◆ Problem requirements ◆
Those lines of the records that contain "diariamente" are to be located and copied.

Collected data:
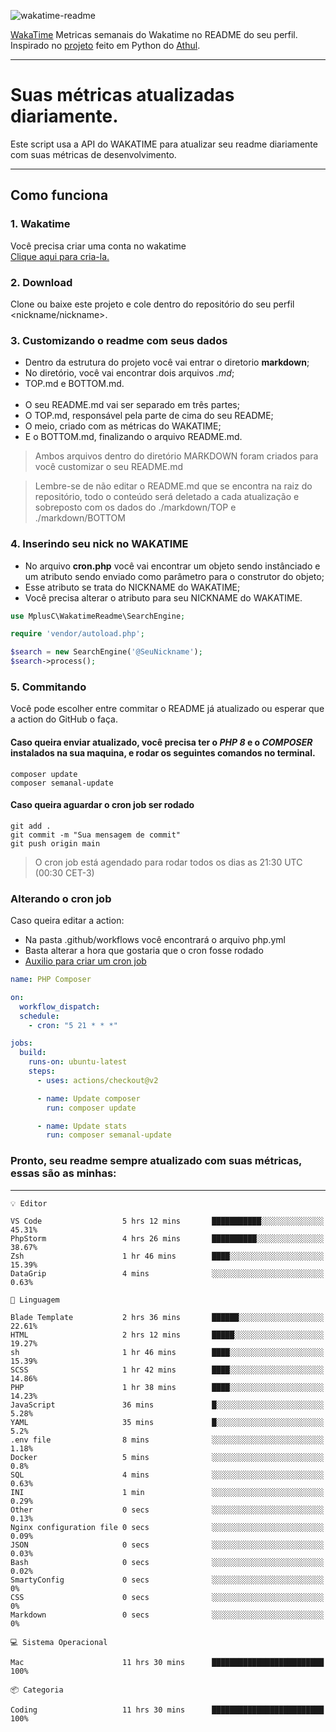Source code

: ![wakatime-readme](https://socialify.git.ci/bymatheus/wakatime-readme/image?description=1&descriptionEditable=M%C3%A9tricas%20semanais%20do%20Wakatime%20no%20seu%20README%20de%20perfil.&font=KoHo&forks=1&language=1&owner=1&pattern=Signal&stargazers=1&theme=Dark)

[WakaTime](https://wakatime.com) Metricas semanais do Wakatime no README do seu perfil. <br>
Inspirado no [projeto](https://github.com/athul/waka-readme) feito em Python do [Athul](https://github.com/athul).
___

# Suas métricas atualizadas diariamente.
Este script usa a API do WAKATIME para atualizar seu readme diariamente com suas métricas de desenvolvimento.

___

## Como funciona

### 1. Wakatime
Você precisa criar uma conta no wakatime <br>
[Clique aqui para cria-la.](https://wakatime.com) 

### 2. Download
Clone ou baixe este projeto e cole dentro do repositório do seu perfil <nickname/nickname>.

### 3. Customizando o readme com seus dados
- Dentro da estrutura do projeto você vai entrar o diretorio **markdown**;  
- No diretório, você vai encontrar dois arquivos *.md*;
- TOP.md e BOTTOM.md.
<br><br>
- O seu README.md vai ser separado em três partes; 
- O TOP.md, responsável pela parte de cima do seu README;
- O meio, criado com as métricas do WAKATIME;
- E o BOTTOM.md, finalizando o arquivo README.md.<br>

> Ambos arquivos dentro do diretório MARKDOWN foram criados para você customizar o seu README.md

> Lembre-se de não editar o README.md que se encontra na raiz do repositório, todo o conteúdo será deletado a cada atualização e sobreposto com os dados do ./markdown/TOP e ./markdown/BOTTOM

### 4. Inserindo seu nick no WAKATIME
- No arquivo **cron.php** você vai encontrar um objeto sendo instânciado e um atributo sendo enviado como parâmetro para o construtor do objeto;
- Esse atributo se trata do NICKNAME do WAKATIME;
- Você precisa alterar o atributo para seu NICKNAME do WAKATIME.

```php
use MplusC\WakatimeReadme\SearchEngine;

require 'vendor/autoload.php';

$search = new SearchEngine('@SeuNickname');
$search->process();
```

### 5. Commitando
Você pode escolher entre commitar o README já atualizado ou esperar que a action do GitHub o faça. <br>

#### Caso queira enviar atualizado, você precisa ter o *PHP 8* e o *COMPOSER* instalados na sua maquina, e rodar os seguintes comandos no terminal.
```composer
composer update
composer semanal-update 
```

#### Caso queira aguardar o cron job ser rodado 
```git 
git add .
git commit -m "Sua mensagem de commit"
git push origin main
```

>O cron job está agendado para rodar todos os dias as 21:30 UTC (00:30 CET-3) 

### Alterando o cron job
Caso queira editar a action:

- Na pasta .github/workflows você encontrará o arquivo php.yml
- Basta alterar a hora que gostaria que o cron fosse rodado
- [Auxilio para criar um cron job](https://crontab.guru)

```yml
name: PHP Composer

on:
  workflow_dispatch:
  schedule:
    - cron: "5 21 * * *"

jobs:
  build:
    runs-on: ubuntu-latest
    steps:
      - uses: actions/checkout@v2

      - name: Update composer
        run: composer update

      - name: Update stats
        run: composer semanal-update
```

### Pronto, seu readme sempre atualizado com suas métricas, essas são as minhas:

___
```text
💡 Editor

VS Code                  5 hrs 12 mins       ███████████░░░░░░░░░░░░░░     45.31%
PhpStorm                 4 hrs 26 mins       ██████████░░░░░░░░░░░░░░░     38.67%
Zsh                      1 hr 46 mins        ████░░░░░░░░░░░░░░░░░░░░░     15.39%
DataGrip                 4 mins              ░░░░░░░░░░░░░░░░░░░░░░░░░      0.63%
```
```text
💬 Linguagem

Blade Template           2 hrs 36 mins       ██████░░░░░░░░░░░░░░░░░░░     22.61%
HTML                     2 hrs 12 mins       █████░░░░░░░░░░░░░░░░░░░░     19.27%
sh                       1 hr 46 mins        ████░░░░░░░░░░░░░░░░░░░░░     15.39%
SCSS                     1 hr 42 mins        ████░░░░░░░░░░░░░░░░░░░░░     14.86%
PHP                      1 hr 38 mins        ████░░░░░░░░░░░░░░░░░░░░░     14.23%
JavaScript               36 mins             █░░░░░░░░░░░░░░░░░░░░░░░░      5.28%
YAML                     35 mins             █░░░░░░░░░░░░░░░░░░░░░░░░       5.2%
.env file                8 mins              ░░░░░░░░░░░░░░░░░░░░░░░░░      1.18%
Docker                   5 mins              ░░░░░░░░░░░░░░░░░░░░░░░░░       0.8%
SQL                      4 mins              ░░░░░░░░░░░░░░░░░░░░░░░░░      0.63%
INI                      1 min               ░░░░░░░░░░░░░░░░░░░░░░░░░      0.29%
Other                    0 secs              ░░░░░░░░░░░░░░░░░░░░░░░░░      0.13%
Nginx configuration file 0 secs              ░░░░░░░░░░░░░░░░░░░░░░░░░      0.09%
JSON                     0 secs              ░░░░░░░░░░░░░░░░░░░░░░░░░      0.03%
Bash                     0 secs              ░░░░░░░░░░░░░░░░░░░░░░░░░      0.02%
SmartyConfig             0 secs              ░░░░░░░░░░░░░░░░░░░░░░░░░         0%
CSS                      0 secs              ░░░░░░░░░░░░░░░░░░░░░░░░░         0%
Markdown                 0 secs              ░░░░░░░░░░░░░░░░░░░░░░░░░         0%
```
```text
💻 Sistema Operacional

Mac                      11 hrs 30 mins      █████████████████████████       100%
```
```text
📦 Categoria

Coding                   11 hrs 30 mins      █████████████████████████       100%
```
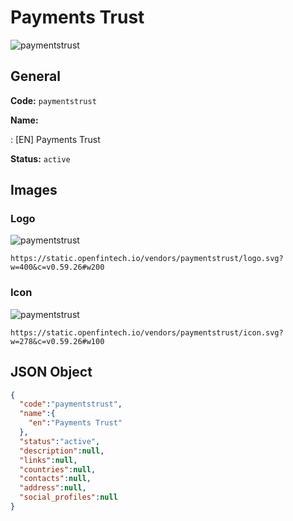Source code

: 
# Payments Trust 
![paymentstrust](https://static.openfintech.io/vendors/paymentstrust/logo.svg?w=400&c=v0.59.26#w200)  

## General 
 
**Code:** `paymentstrust` 
 
**Name:** 
 
:	[EN] Payments Trust 
 
**Status:** `active` 
 

## Images 

### Logo 
 
![paymentstrust](https://static.openfintech.io/vendors/paymentstrust/logo.svg?w=400&c=v0.59.26#w200)  

```
https://static.openfintech.io/vendors/paymentstrust/logo.svg?w=400&c=v0.59.26#w200
```  

### Icon 
 
![paymentstrust](https://static.openfintech.io/vendors/paymentstrust/icon.svg?w=278&c=v0.59.26#w100)  

```
https://static.openfintech.io/vendors/paymentstrust/icon.svg?w=278&c=v0.59.26#w100
```  

## JSON Object 

```json
{
  "code":"paymentstrust",
  "name":{
    "en":"Payments Trust"
  },
  "status":"active",
  "description":null,
  "links":null,
  "countries":null,
  "contacts":null,
  "address":null,
  "social_profiles":null
}
```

◆ The completed task ◆
# Suas métricas atualizadas diariamente.
Este script usa a API do WAKATIME para atualizar seu readme diariamente com suas métricas de desenvolvimento.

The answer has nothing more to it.